A circle more than 50 people – different sizes, ages and colors – stood together. And, Monique Inez Liston led a solemn chant.
“For the people who were born with a fighting spirit, who have always remembered, always been connected to the need to fight to do what is right. We lift them up,” Liston said.
With each chant, Liston poured water onto the earth where magnificent sunflowers grow. “We pour not only this water, we pour our hearts out, we pour our blood out, we pour our tears out, because it is for those future generations the work we engage in – spiritually, politically, economically, that must continue in order for this space be what they need in order to survive. We pour to the future. Ase,” she said.
Ase – let it be so.
Executive director of Alice’s Garden, Venice Williams, said it’s her job to stir up more than earth.
"Don't walk away from here patting yourself on the back because you came into this neighborhood. These are literally first steps."
“Healing is not new to us," she said. "I thank you for coming out of what could be a comfort zone and entering into a space that you might have never been been in before, coming down a street where you may not normally come, but know that this is just the beginning. Don’t walk away from here patting yourself on the back because you came into this neighborhood. These are literally first steps."

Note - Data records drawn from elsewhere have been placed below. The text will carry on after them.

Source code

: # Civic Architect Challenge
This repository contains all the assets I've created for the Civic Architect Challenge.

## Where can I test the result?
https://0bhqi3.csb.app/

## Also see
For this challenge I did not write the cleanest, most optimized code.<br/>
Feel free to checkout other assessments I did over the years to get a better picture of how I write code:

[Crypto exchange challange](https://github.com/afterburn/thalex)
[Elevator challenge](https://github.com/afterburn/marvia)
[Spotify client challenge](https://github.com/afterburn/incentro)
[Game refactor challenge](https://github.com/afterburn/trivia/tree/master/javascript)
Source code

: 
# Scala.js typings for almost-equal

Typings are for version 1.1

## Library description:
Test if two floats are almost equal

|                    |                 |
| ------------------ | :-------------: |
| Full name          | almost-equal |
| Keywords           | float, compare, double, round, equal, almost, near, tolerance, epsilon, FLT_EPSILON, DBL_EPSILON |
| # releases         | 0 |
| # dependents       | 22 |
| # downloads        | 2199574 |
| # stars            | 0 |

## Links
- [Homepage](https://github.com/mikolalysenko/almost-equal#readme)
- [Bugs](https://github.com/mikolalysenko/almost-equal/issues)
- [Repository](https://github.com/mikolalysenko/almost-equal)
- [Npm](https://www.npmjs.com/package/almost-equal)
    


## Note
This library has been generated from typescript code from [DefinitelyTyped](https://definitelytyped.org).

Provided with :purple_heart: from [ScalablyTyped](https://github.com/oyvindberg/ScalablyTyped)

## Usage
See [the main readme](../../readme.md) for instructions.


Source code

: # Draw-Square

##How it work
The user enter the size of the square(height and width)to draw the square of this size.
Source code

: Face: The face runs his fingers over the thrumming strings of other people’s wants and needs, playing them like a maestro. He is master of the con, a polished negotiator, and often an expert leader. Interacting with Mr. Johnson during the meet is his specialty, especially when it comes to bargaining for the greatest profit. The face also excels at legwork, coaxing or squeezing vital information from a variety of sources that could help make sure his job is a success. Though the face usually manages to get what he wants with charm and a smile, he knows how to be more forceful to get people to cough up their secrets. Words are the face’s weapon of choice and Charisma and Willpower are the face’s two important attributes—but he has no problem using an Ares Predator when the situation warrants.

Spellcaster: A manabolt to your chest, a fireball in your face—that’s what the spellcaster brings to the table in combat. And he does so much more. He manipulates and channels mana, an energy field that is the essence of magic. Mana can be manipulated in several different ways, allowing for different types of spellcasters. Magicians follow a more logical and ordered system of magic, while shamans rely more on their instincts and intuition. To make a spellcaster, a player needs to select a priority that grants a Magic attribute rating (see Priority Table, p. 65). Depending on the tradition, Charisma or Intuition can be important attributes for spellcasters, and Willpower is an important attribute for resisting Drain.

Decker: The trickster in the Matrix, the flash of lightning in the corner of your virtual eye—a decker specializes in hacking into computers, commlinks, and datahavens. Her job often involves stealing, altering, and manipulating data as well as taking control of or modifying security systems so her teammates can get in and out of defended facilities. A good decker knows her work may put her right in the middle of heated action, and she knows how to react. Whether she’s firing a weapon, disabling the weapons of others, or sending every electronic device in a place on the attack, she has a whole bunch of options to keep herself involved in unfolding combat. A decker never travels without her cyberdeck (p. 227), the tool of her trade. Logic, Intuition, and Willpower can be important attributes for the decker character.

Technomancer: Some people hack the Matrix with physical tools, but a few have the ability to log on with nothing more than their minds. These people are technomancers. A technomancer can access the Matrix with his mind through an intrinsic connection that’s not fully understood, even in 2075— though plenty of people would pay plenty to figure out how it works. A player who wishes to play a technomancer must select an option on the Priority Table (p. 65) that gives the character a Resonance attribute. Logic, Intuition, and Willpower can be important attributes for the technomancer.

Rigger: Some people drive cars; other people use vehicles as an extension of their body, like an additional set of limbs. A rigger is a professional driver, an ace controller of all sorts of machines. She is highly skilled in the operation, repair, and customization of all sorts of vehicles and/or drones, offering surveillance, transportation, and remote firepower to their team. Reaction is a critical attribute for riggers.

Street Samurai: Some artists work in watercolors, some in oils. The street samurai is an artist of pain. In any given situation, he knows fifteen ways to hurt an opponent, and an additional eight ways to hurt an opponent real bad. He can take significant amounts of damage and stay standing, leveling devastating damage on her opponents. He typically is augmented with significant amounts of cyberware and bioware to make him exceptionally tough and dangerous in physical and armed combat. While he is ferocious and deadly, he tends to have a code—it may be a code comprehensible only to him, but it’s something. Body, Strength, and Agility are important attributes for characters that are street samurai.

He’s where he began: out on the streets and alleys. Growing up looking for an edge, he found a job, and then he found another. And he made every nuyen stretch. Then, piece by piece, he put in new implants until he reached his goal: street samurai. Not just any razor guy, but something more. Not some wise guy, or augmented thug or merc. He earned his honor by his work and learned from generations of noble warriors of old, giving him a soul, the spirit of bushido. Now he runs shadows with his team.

Jean Jackson stopped by the garden for the first time. She lives in the Story Hill neighborhood and said she’s overwhelmed by the ceremony and the garden’s profusion, but especially the state of the wider Milwaukee community.

"It’s just a complex, complex issue that’s been going on for ages and ages and ages; people not being able to walk in other peoples’ shoes, I think, just can’t see that other person. I don’t know, we’ll just to keep working at it I guess,” Jackson said.

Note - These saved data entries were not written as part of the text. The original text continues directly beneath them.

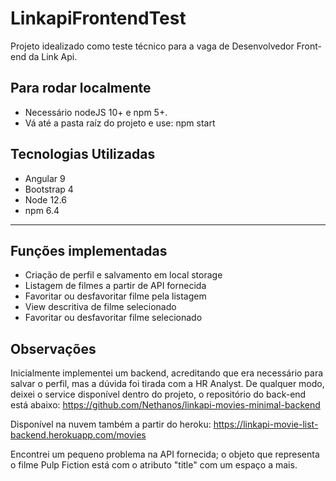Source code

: # LinkapiFrontendTest

Projeto idealizado como teste técnico para a vaga de Desenvolvedor Front-end da Link Api.


## Para rodar localmente
* Necessário nodeJS 10+ e npm 5+.
* Vá até a pasta raíz do projeto e use: npm start


## Tecnologias Utilizadas
* Angular 9
* Bootstrap 4
* Node 12.6
* npm 6.4

-----------------------------------------------------------------------------------------------------------------------------------------------------------------------------
## Funções implementadas
* Criação de perfil e salvamento em local storage
* Listagem de filmes a partir de API fornecida
* Favoritar ou desfavoritar filme pela listagem
* View descritiva de filme selecionado
* Favoritar ou desfavoritar filme selecionado

## Observações
Inicialmente implementei um backend, acreditando que era necessário para salvar o perfil, mas a dúvida foi tirada com a HR Analyst.
De qualquer modo, deixei o service disponível dentro do projeto, o repositório do back-end está abaixo:
https://github.com/Nethanos/linkapi-movies-minimal-backend

Disponível na nuvem também a partir do heroku: 
https://linkapi-movie-list-backend.herokuapp.com/movies

Encontrei um pequeno problema na API fornecida; o objeto que representa o filme Pulp Fiction está com o atributo "title" com um espaço a mais.
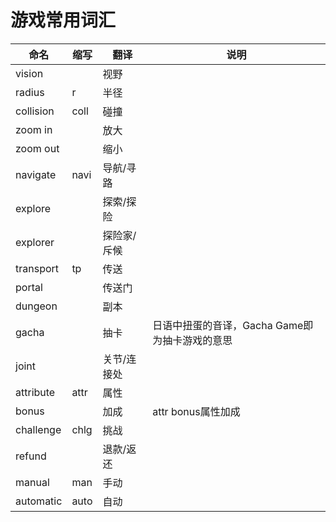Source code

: # 游戏常用词汇
|命名|缩写|翻译|说明|
|---|---|---|---|
|vision||视野||
|radius|r|半径||
|collision|coll|碰撞||
|zoom in||放大||
|zoom out||缩小||
|navigate|navi|导航/寻路||
|explore||探索/探险||
|explorer||探险家/斥候||
|transport|tp|传送||
|portal||传送门||
|dungeon||副本||
|gacha||抽卡|日语中扭蛋的音译，Gacha Game即为抽卡游戏的意思|
|joint||关节/连接处||
|attribute|attr|属性||
|bonus||加成|attr bonus属性加成|
|challenge|chlg|挑战||
|refund||退款/返还||
|manual|man|手动||
|automatic|auto|自动||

Alejandra Hernandez works on city’s south side and lives between there and here, but this space isn’t foreign to her. She’s part of its herbal apprentice program.
“Being in Alice’s Garden has been a really nurturing place," she said. "Everything’s growing; people are laughing; children are running around and ….It’s a space that exists in Milwaukee amidst the chaos."

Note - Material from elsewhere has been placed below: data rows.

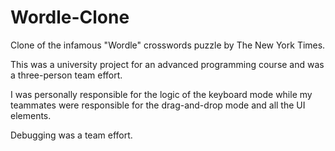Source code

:# Wordle-Clone
Clone of the infamous "Wordle" crosswords puzzle by The New York Times.

This was a university project for an advanced programming course and was a three-person team effort.

I was personally responsible for the logic of the keyboard mode while my teammates were responsible for the drag-and-drop mode and all the UI elements.

Debugging was a team effort.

Nearby a cluster of people unfurled mats as Stephanie Sandy led a yoga session. Sandy’s been teaching free classes here for more than a decade.
As Ben LeFort watched his young daughter joyfully absorbed in yoga, he said, “Being in this space with a diverse group of people is more of what the city needs. There’s a lot of healing that has to take place but a lot more hard work too."
A critical part of the work, LeFort said is to build jobs “from within” and he wants to help.
“Instead of what companies can we attract from outside that might come and they might be here for five years, or 10 years or 15 years, or three years and they decide to leave and then poof, there goes 300 jobs or that kind of thing.” LeFort continued, “The community wealth idea is about trying to build wealth within the community through worker-owned coops and other kinds of economic arrangements. So, I think there’s some power in that.”
While people mingle dwith people they’ve never before met, gardener Brenda Jackson quietly went about her business.
Not only was she weeding, but was also grappling with the whys and what’s next for the city….. “It’s crazy , it’s crazy I wish it wasn’t happening,” Jackson said.
What do people need to do?
“Love each other, forgive, you know. Get beyond this.” Jackson quietly added, “Put the guns away, my goodness.”